🤖 AI Summary
This study addresses the "Lost in Conversation" (LiC) problem in large language models, where intermediate assistant responses contaminate subsequent dialogue context, leading to degraded performance. The work identifies self-contamination as the root cause of LiC and introduces MAIGO—a training-stage-only solution that requires no verifier rewards, state labels, or inference-time assistance. MAIGO employs an intra-policy self-distillation mechanism: during intermediate turns, it removes prior assistant responses while preserving the user-visible prefix; during answer turns, it distills knowledge using the full user dialogue history. Additionally, reliability-weighted sampling is integrated to suppress noisy samples.

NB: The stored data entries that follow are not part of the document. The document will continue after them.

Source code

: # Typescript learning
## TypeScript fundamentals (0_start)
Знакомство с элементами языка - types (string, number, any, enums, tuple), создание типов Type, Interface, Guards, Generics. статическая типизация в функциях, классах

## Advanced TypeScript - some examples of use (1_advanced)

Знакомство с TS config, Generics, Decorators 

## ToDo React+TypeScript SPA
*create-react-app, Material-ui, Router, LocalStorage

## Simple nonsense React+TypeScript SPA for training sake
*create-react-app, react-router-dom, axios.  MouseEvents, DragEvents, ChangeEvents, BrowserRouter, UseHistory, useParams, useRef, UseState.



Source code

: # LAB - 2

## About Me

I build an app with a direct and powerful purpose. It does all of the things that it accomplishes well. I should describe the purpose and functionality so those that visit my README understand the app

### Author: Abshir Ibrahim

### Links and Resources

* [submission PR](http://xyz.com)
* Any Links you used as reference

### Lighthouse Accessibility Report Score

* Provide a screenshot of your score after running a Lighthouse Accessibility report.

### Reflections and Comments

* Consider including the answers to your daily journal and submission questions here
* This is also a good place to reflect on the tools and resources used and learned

Evaluated on Qwen2.5-7B-Instruct, MAIGO improves SHARDED accuracy from 52.8% to 66.1% and increases the SHARDED/FULL accuracy ratio from 66.5% to 84.1%, with no more than a 2.3-percentage-point drop in FULL accuracy.
📝 Abstract
Large language models often solve tasks from a fully specified prompt but degrade when the same requirements unfold over multiple turns, known as the lost-in-conversation (LiC) gap. We trace part of this degradation to self-contamination: intermediate assistant replies enter later context and carry early deviations forward. Motivated by this mechanism, we propose MAIGO, an on-policy self-distillation method that reduces this contamination using history-cleaned references from the model's own policy. For middle turns, MAIGO removes prior assistant replies while preserving the user-visible sharded prefix; for answer turns, it distills from paired full-view references conditioned on the completed user-side dialogue. A reliability weight downweights middle-turn samples that disagree with the clean reference. MAIGO requires no verifier rewards, state labels, or inference-time scaffolding. Under the LiC paired-view protocol with deterministic verifiers, MAIGO improves Qwen2.5-7B-Instruct SHARDED accuracy from 52.8 to 66.1 and the SHARDED/FULL ratio from 66.5% to 84.1%, while keeping FULL accuracy within 2.3 points. These results show that self-contamination is a trainable component of the LiC gap.